■ What is being asked
Each line from the material with the word "values" in it must be copied.

---*---

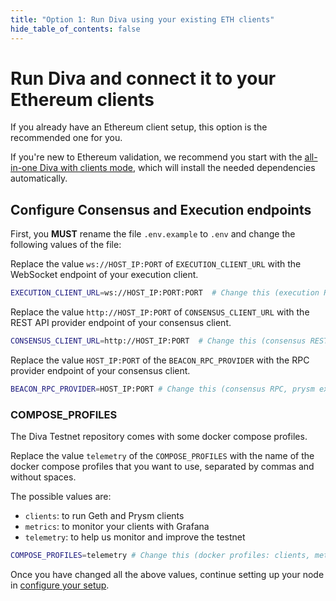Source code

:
 ```yaml
---
title: "Option 1: Run Diva using your existing ETH clients"
hide_table_of_contents: false
---
```


# Run Diva and connect it to your Ethereum clients

If you already have an Ethereum client setup, this option is the recommended one for you.

If you're new to Ethereum validation, we recommend you start with the [all-in-one Diva with clients mode](new-clients), which will install the needed dependencies automatically.

## Configure Consensus and Execution endpoints

First, you **MUST** rename the file `.env.example` to `.env` and change the following values of the file:

Replace the value `ws://HOST_IP:PORT` of `EXECUTION_CLIENT_URL` with the WebSocket endpoint of your execution client.

```bash
EXECUTION_CLIENT_URL=ws://HOST_IP:PORT:PORT  # Change this (execution RPC WebSocket, geth example: ws://HOST_IP:PORT:8546)
```

Replace the value `http://HOST_IP:PORT` of `CONSENSUS_CLIENT_URL` with the REST API provider endpoint of your consensus client.

```bash
CONSENSUS_CLIENT_URL=http://HOST_IP:PORT  # Change this (consensus REST API, prysm example: http://HOST_IP:3500)
```

Replace the value `HOST_IP:PORT` of the `BEACON_RPC_PROVIDER` with the RPC provider endpoint of your consensus client.

```bash
BEACON_RPC_PROVIDER=HOST_IP:PORT # Change this (consensus RPC, prysm example: http://HOST_IP:4000)
```

### COMPOSE_PROFILES

The Diva Testnet repository comes with some docker compose profiles.

Replace the value `telemetry` of the `COMPOSE_PROFILES` with the name of the docker compose profiles that you want to use, separated by commas and without spaces.

The possible values are:
- `clients`: to run Geth and Prysm clients
- `metrics`: to monitor your clients with Grafana
- `telemetry`: to help us monitor and improve the testnet

```bash
COMPOSE_PROFILES=telemetry # Change this (docker profiles: clients, metrics, telemetry)
```

Once you have changed all the above values, continue setting up your node in [configure your setup](../configure).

---*---

■ Completed exercise
First, you **MUST** rename the file `.env.example` to `.env` and change the following values of the file:
The possible values are:
Once you have changed all the above values, continue setting up your node in [configure your setup](../configure).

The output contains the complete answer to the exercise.